Cigna PromptPA was Cigna's proprietary electronic prior authorization portal that allowed healthcare providers to submit and track PA requests online. The platform was designed to streamline the authorization process compared to fax and phone submissions.
Original PromptPA Features:
- Electronic PA submission for medical services
- Real-time status tracking
- Integrated clinical documentation upload
- Automatic routing to appropriate clinical reviewers
However, Cigna has been transitioning away from PromptPA toward CoverMyMeds, a third-party platform used by multiple insurance carriers. This transition creates confusion for providers who are searching for PromptPA login information or trying to understand which system to use.
PromptPA Transition Alert
If you're searching for "Cigna PromptPA login" or "PromptPA portal," note that Cigna has transitioned most prior authorization workflows to CoverMyMeds. Your existing PromptPA login may still work for some legacy workflows, but CoverMyMeds is now Cigna's preferred electronic PA platform.
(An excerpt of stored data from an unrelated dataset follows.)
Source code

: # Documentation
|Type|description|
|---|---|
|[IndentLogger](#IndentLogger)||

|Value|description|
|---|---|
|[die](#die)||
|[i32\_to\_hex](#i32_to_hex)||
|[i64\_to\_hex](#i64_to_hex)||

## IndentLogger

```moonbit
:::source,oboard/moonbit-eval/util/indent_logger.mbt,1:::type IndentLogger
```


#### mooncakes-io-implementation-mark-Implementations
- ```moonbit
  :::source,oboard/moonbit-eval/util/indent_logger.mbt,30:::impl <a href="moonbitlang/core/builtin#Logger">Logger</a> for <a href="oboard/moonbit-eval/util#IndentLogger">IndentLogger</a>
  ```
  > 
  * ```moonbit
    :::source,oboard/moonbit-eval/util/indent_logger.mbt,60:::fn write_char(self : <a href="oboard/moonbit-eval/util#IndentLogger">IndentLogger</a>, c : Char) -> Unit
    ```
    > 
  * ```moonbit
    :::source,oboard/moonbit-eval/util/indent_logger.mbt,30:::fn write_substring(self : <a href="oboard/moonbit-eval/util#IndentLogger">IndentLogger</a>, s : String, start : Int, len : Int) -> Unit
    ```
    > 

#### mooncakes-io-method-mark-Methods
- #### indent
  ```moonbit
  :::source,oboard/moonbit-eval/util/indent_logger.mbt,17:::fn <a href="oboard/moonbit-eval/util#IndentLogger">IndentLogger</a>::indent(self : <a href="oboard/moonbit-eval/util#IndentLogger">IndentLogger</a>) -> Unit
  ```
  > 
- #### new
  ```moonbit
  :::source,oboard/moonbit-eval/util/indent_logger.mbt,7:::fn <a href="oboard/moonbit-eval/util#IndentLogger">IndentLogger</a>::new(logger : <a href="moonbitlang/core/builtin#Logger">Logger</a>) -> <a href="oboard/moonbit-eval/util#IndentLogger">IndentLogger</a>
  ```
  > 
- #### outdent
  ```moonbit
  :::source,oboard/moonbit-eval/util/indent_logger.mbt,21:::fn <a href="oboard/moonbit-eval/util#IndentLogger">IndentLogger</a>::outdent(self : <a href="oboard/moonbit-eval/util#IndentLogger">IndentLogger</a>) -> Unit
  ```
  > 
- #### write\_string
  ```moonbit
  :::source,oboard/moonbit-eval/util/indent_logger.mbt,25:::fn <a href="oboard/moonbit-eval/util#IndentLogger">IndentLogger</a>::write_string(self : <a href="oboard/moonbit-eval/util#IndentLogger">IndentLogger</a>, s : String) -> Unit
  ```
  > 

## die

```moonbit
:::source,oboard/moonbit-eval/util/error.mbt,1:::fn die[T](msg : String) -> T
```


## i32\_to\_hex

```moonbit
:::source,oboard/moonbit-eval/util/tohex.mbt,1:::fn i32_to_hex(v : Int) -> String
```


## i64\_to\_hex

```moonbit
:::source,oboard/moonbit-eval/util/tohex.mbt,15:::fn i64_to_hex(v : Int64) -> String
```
PromptPA to CoverMyMeds: The 2026 Transition Status
The transition is complete. CoverMyMeds is Cigna's active PA platform; PromptPA is no longer accepting new registrations and receives no new feature development. Existing PromptPA logins may persist for legacy workflows, but Cigna will not guarantee continued access.
Cigna's migration from PromptPA to CoverMyMeds represents a significant shift in how providers submit prior authorizations. Understanding this transition is critical for avoiding submission delays and denials.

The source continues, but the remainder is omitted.